- _PROBLEM DESCRIPTION_: The answer must be the number of lines in the listing below that contain "callback", and nothing else.

▽

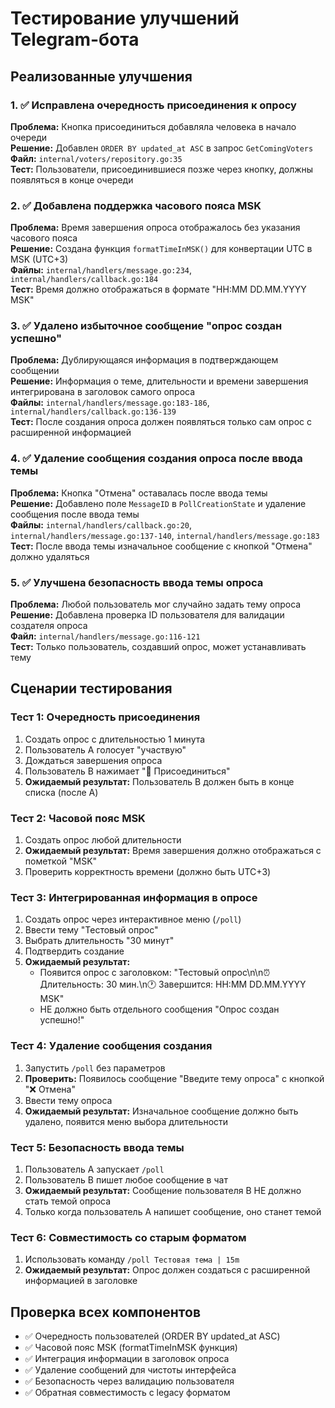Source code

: # Тестирование улучшений Telegram-бота

## Реализованные улучшения

### 1. ✅ Исправлена очередность присоединения к опросу
**Проблема:** Кнопка присоединиться добавляла человека в начало очереди  
**Решение:** Добавлен `ORDER BY updated_at ASC` в запрос `GetComingVoters`  
**Файл:** `internal/voters/repository.go:35`  
**Тест:** Пользователи, присоединившиеся позже через кнопку, должны появляться в конце очереди

### 2. ✅ Добавлена поддержка часового пояса MSK
**Проблема:** Время завершения опроса отображалось без указания часового пояса  
**Решение:** Создана функция `formatTimeInMSK()` для конвертации UTC в MSK (UTC+3)  
**Файлы:** `internal/handlers/message.go:234`, `internal/handlers/callback.go:184`  
**Тест:** Время должно отображаться в формате "HH:MM DD.MM.YYYY MSK"

### 3. ✅ Удалено избыточное сообщение "опрос создан успешно"
**Проблема:** Дублирующаяся информация в подтверждающем сообщении  
**Решение:** Информация о теме, длительности и времени завершения интегрирована в заголовок самого опроса  
**Файлы:** `internal/handlers/message.go:183-186`, `internal/handlers/callback.go:136-139`  
**Тест:** После создания опроса должен появляться только сам опрос с расширенной информацией

### 4. ✅ Удаление сообщения создания опроса после ввода темы
**Проблема:** Кнопка "Отмена" оставалась после ввода темы  
**Решение:** Добавлено поле `MessageID` в `PollCreationState` и удаление сообщения после ввода темы  
**Файлы:** `internal/handlers/callback.go:20`, `internal/handlers/message.go:137-140`, `internal/handlers/message.go:183`  
**Тест:** После ввода темы изначальное сообщение с кнопкой "Отмена" должно удаляться

### 5. ✅ Улучшена безопасность ввода темы опроса
**Проблема:** Любой пользователь мог случайно задать тему опроса  
**Решение:** Добавлена проверка ID пользователя для валидации создателя опроса  
**Файл:** `internal/handlers/message.go:116-121`  
**Тест:** Только пользователь, создавший опрос, может устанавливать тему

## Сценарии тестирования

### Тест 1: Очередность присоединения
1. Создать опрос с длительностью 1 минута
2. Пользователь A голосует "участвую" 
3. Дождаться завершения опроса
4. Пользователь B нажимает "🙋 Присоединиться"
5. **Ожидаемый результат:** Пользователь B должен быть в конце списка (после A)

### Тест 2: Часовой пояс MSK
1. Создать опрос любой длительности
2. **Ожидаемый результат:** Время завершения должно отображаться с пометкой "MSK"
3. Проверить корректность времени (должно быть UTC+3)

### Тест 3: Интегрированная информация в опросе
1. Создать опрос через интерактивное меню (`/poll`)
2. Ввести тему "Тестовый опрос"
3. Выбрать длительность "30 минут"
4. Подтвердить создание
5. **Ожидаемый результат:** 
   - Появится опрос с заголовком: "Тестовый опрос\n\n⏰ Длительность: 30 мин.\n🕐 Завершится: HH:MM DD.MM.YYYY MSK"
   - НЕ должно быть отдельного сообщения "Опрос создан успешно!"

### Тест 4: Удаление сообщения создания
1. Запустить `/poll` без параметров
2. **Проверить:** Появилось сообщение "Введите тему опроса" с кнопкой "❌ Отмена"
3. Ввести тему опроса
4. **Ожидаемый результат:** Изначальное сообщение должно быть удалено, появится меню выбора длительности

### Тест 5: Безопасность ввода темы
1. Пользователь A запускает `/poll`
2. Пользователь B пишет любое сообщение в чат
3. **Ожидаемый результат:** Сообщение пользователя B НЕ должно стать темой опроса
4. Только когда пользователь A напишет сообщение, оно станет темой

### Тест 6: Совместимость со старым форматом
1. Использовать команду `/poll Тестовая тема | 15m`
2. **Ожидаемый результат:** Опрос должен создаться с расширенной информацией в заголовке

## Проверка всех компонентов
- ✅ Очередность пользователей (ORDER BY updated_at ASC)
- ✅ Часовой пояс MSK (formatTimeInMSK функция)
- ✅ Интеграция информации в заголовок опроса
- ✅ Удаление сообщений для чистоты интерфейса
- ✅ Безопасность через валидацию пользователя
- ✅ Обратная совместимость с legacy форматом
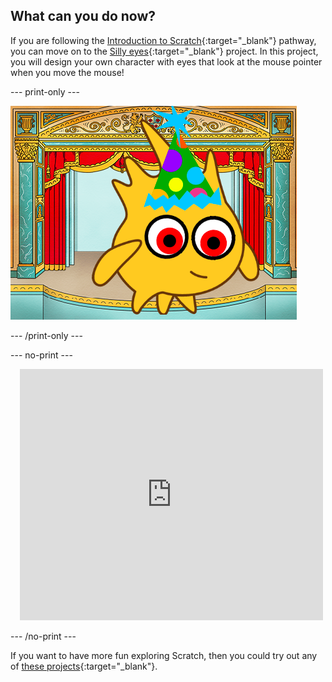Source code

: ## What can you do now?

If you are following the [Introduction to Scratch](https://projects.raspberrypi.org/en/pathways/scratch-intro){:target="_blank"} pathway, you can move on to the [Silly eyes](https://projects.raspberrypi.org/en/projects/silly-eyes){:target="_blank"} project. In this project, you will design your own character with eyes that look at the mouse pointer when you move the mouse!

--- print-only ---

![The 'Silly eyes' project.](images/googly-eye-character.png)

--- /print-only ---

--- no-print ---

<div class="scratch-preview" style="margin-left: 15px;">
  <iframe allowtransparency="true" width="485" height="402" src="https://scratch.mit.edu/projects/embed/495141114/?autostart=false" frameborder="0"></iframe>
</div>

--- /no-print ---

If you want to have more fun exploring Scratch, then you could try out any of [these projects](https://projects.raspberrypi.org/en/projects?software%5B%5D=scratch&curriculum%5B%5D=%201){:target="_blank"}.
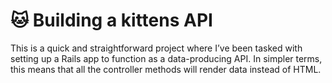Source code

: # 🐱 Building a kittens API

This is a quick and straightforward project where I’ve been tasked with setting up a Rails app to function as a data-producing API.
In simpler terms, this means that all the controller methods will render data instead of HTML.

△

- _PROBLEM SOLUTION_: 3